A closely related problem arises when replicating a web site.  A
significant hurdle for building web replicas is the lack of a standard
to deliver the executable components that underlay dynamic content.
While scripting languages such as Perl and Python are readily
available, installing a web replica almost invariably requires
tweaking configuration files and downloading various additional
packages needed by the scripts.  Without a standard for dynamic
content, there is simply no way to automatically replicate a web site,
unless its content is completely static.  Also, running a Perl script
typically provides little in the way of security.  Either the script
must be carefully reviewed by the installer, or the author must simply
be trusted.

Java "servlets" are a step in the right direction, since they provide
a CGI-type capability that enables a web cache to present dynamic
content without a connection to the origin server.  Since they are
Java-based, they provide solutions to the security issues that
surround something like Perl.  Java's security model provides the
tools to limit servlet access to the host system.  This allows a
cached servlet to reference a collection of Java classes it needs for
proper operation, and have them loaded automatically without the need
of manual intervention.

Part of the Java servlet specification is WAR (Web Application
Archive), an extension to JAR that provides Java servlets, HTML and
JSP pages, and XML meta data all packaged up into a single archive
file to provide a "web application".  In the current implementation,
the server administrator "installs" the WAR at a particular URL by
loading it onto a Java servlet-enabled web server.  If the WAR format
were altered slightly to include, perhaps in the XML meta data, a
"master" URL, and the servlet-enabled web server were to function more
as a proxy, handling requests locally if it possessed a valid WAR,
passing them along otherwise, this would be a big step in the right
direction.  Ultimately, though, to get away from having to trust a
proxy to execute WAR content, the client has to execute the content
itself.  Servers and caches should eventually do nothing but hand out
data, and the responsibly for executing it should fall exclusively to
the client, not the cache.  For the time being, using a local, trusted
cache will enable experimentation with these ideas without changing
client implementations.

Using WARs for application caching, instead of the manual installation
of applications that they were originally designed for, presents some
challenges.  In addition to adding XML entries to the WAR to specify
the base URL, additional entries may be needed to specify a time
interval for which the WAR is valid, as well as whether an outdated
WAR can continue to be used if a more recent one can't be retrieved.
Furthermore, Java servlets typically run with a fairly trusted
security model.  A more restricted security environment should be used
for cached WARs downloaded from foreign web sites.

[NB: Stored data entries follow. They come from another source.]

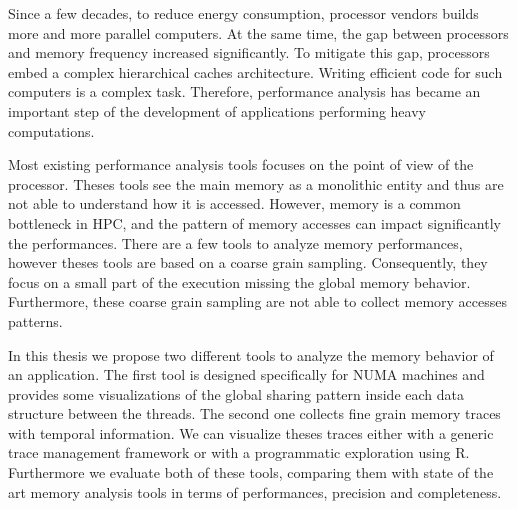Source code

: 
Since a few decades, to reduce energy consumption, processor vendors builds more and more parallel computers.
At the same time, the gap between processors and memory frequency increased significantly.
To mitigate this gap, processors embed a complex hierarchical caches architecture.
Writing efficient code for such computers is a complex task.
Therefore, performance analysis has became an important step of the development of applications performing heavy computations.

Most existing performance analysis tools focuses on the point of view of the processor.
Theses tools see the main memory as a monolithic entity and thus are not able to understand how it is accessed.
However, memory is a common bottleneck in \gls{HPC}, and the pattern of memory accesses can impact significantly the performances.
There are a few tools to analyze memory performances, however theses tools are based on a coarse grain sampling.
Consequently, they focus on a small part of the execution missing the global memory behavior.
Furthermore, these coarse grain sampling are not able to collect memory accesses patterns.

In this thesis we propose two different tools to analyze the memory behavior of an application.
The first tool is designed specifically for \gls{NUMA} machines and provides some visualizations of the global sharing pattern inside each data structure between the threads.
The second one collects fine grain memory traces with temporal information.
We can visualize theses traces either with a generic trace management framework or with a programmatic exploration using R.
Furthermore we evaluate both of these tools, comparing them with state of the art memory analysis tools in terms of performances, precision and completeness.

\glsresetall
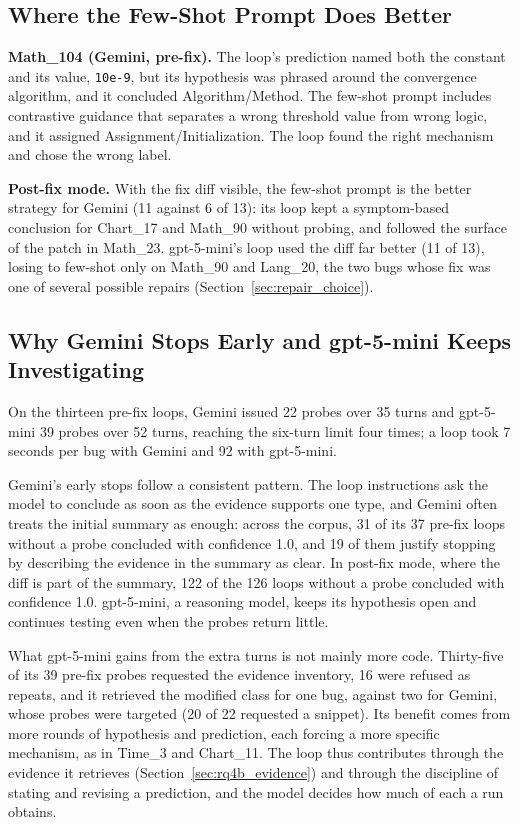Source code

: \documentclass{iutbscthesis}
\begin{document}
\subsection{Where the Few-Shot Prompt Does Better}

\textbf{Math\_104 (Gemini, pre-fix).} The loop's prediction named both the constant and its value, \texttt{10e-9}, but its hypothesis was phrased around the convergence algorithm, and it concluded Algorithm/\allowbreak Method. The few-shot prompt includes contrastive guidance that separates a wrong threshold value from wrong logic, and it assigned Assignment/\allowbreak Initialization. The loop found the right mechanism and chose the wrong label.

\textbf{Post-fix mode.} With the fix diff visible, the few-shot prompt is the better strategy for Gemini (11 against 6 of 13): its loop kept a symptom-based conclusion for Chart\_17 and Math\_90 without probing, and followed the surface of the patch in Math\_23. gpt-5-mini's loop used the diff far better (11 of 13), losing to few-shot only on Math\_90 and Lang\_20, the two bugs whose fix was one of several possible repairs (Section~\ref{sec:repair_choice}).

\subsection{Why Gemini Stops Early and gpt-5-mini Keeps Investigating}

On the thirteen pre-fix loops, Gemini issued 22 probes over 35 turns and gpt-5-mini 39 probes over 52 turns, reaching the six-turn limit four times; a loop took 7 seconds per bug with Gemini and 92 with gpt-5-mini.

Gemini's early stops follow a consistent pattern. The loop instructions ask the model to conclude as soon as the evidence supports one type, and Gemini often treats the initial summary as enough: across the corpus, 31 of its 37 pre-fix loops without a probe concluded with confidence 1.0, and 19 of them justify stopping by describing the evidence in the summary as clear. In post-fix mode, where the diff is part of the summary, 122 of the 126 loops without a probe concluded with confidence 1.0. gpt-5-mini, a reasoning model, keeps its hypothesis open and continues testing even when the probes return little.

What gpt-5-mini gains from the extra turns is not mainly more code. Thirty-five of its 39 pre-fix probes requested the evidence inventory, 16 were refused as repeats, and it retrieved the modified class for one bug, against two for Gemini, whose probes were targeted (20 of 22 requested a snippet). Its benefit comes from more rounds of hypothesis and prediction, each forcing a more specific mechanism, as in Time\_3 and Chart\_11. The loop thus contributes through the evidence it retrieves (Section~\ref{sec:rq4b_evidence}) and through the discipline of stating and revising a prediction, and the model decides how much of each a run obtains.
\end{document}
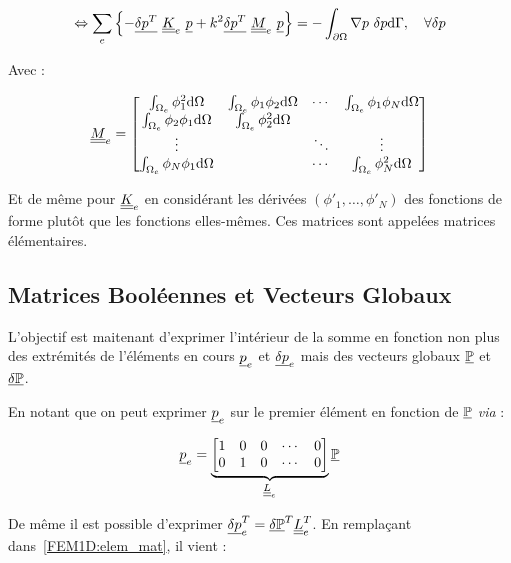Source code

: \begin{equation}
	\Leftrightarrow \sum_e\left\{- \underline{\delta p^T}~\underline{\underline{K}}_e~\underline{p} + k^2 \underline{\delta p^T}~\underline{\underline{M}}_e~\underline{p} \right\} = -\int_{\partial\Omega}\nabla p~\delta p\mathrm{d}\Gamma, \quad \forall\delta p\label{FEM1D:elem_mat}\\
\end{equation}

Avec :

\begin{equation*}
	\underline{\underline{M}}_e = \begin{bmatrix}
		\int_{\Omega_e}\phi_1^2\mathrm{d}\Omega & \int_{\Omega_e}\phi_1\phi_2\mathrm{d}\Omega & \cdots  &\int_{\Omega_e}\phi_1\phi_N\mathrm{d}\Omega\\
		\int_{\Omega_e}\phi_2\phi_1\mathrm{d}\Omega & \int_{\Omega_e}\phi_2^2\mathrm{d}\Omega & &\\
		\vdots & & \ddots & \vdots\\
		\int_{\Omega_e}\phi_N\phi_1\mathrm{d}\Omega & & \cdots & \int_{\Omega_e}\phi_N^2\mathrm{d}\Omega
	\end{bmatrix}
\end{equation*}

Et de même pour $\underline{\underline{K}}_e$ en considérant les dérivées $(\phi'_1,\ldots,\phi'_N)$ des fonctions de forme plutôt que les
fonctions elles-mêmes. Ces matrices sont appelées matrices élémentaires.

\subsection{Matrices Booléennes et Vecteurs Globaux}
\newcommand{\GP}{\ul{\mathbb{P}}}
\newcommand{\GDP}{\ul{\delta\mathbb{P}}}
L'objectif est maitenant d'exprimer l'intérieur de la somme en fonction non plus des extrémités de l'éléments en cours
$\underline{p}_e$ et $\underline{\delta p}_e$ mais des vecteurs globaux $\GP$ et $\GDP$.

En notant que on peut exprimer $\underline{p}_e$ sur le premier élément en fonction de $\GP$ \textit{via} :

\begin{equation*}
    \ul{p}_e =
    \underbrace{\begin{bmatrix}
         1 & 0 & 0 & \cdots & 0\\
         0 & 1 & 0 & \cdots & 0
    \end{bmatrix}}_{\uul{L}_e}\GP
\end{equation*}

De même il est possible d'exprimer $\ul{\DP}_e^T = \GDP^T\uul{L}_e^T$. En remplaçant dans~\eqref{FEM1D:elem_mat}, il
vient :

Also, provisions should be made for incremental updating of the WAR,
since only a portion of a large archive may change in an update.
Although protocols such as rsync have been developed to incrementally
update files, they have limitations.  Rsync depends on changes being
localized within the file.  Files with small changes spread widely
across them, such as search engine indices, don't update well using
rsync, suggesting that something more flexible would be preferred.
Since the WAR is already Java-based, perhaps specifying Java classes,
or pointers to Java classes, in the WAR for performing incremental WAR
updates would provide a powerful mechanism for tailoring the update
mechanism to the type of files contained in the archive.  Perhaps many
of these functions, like deciding the validity of a WAR, should be
specified via Java classes, for maximum flexibility.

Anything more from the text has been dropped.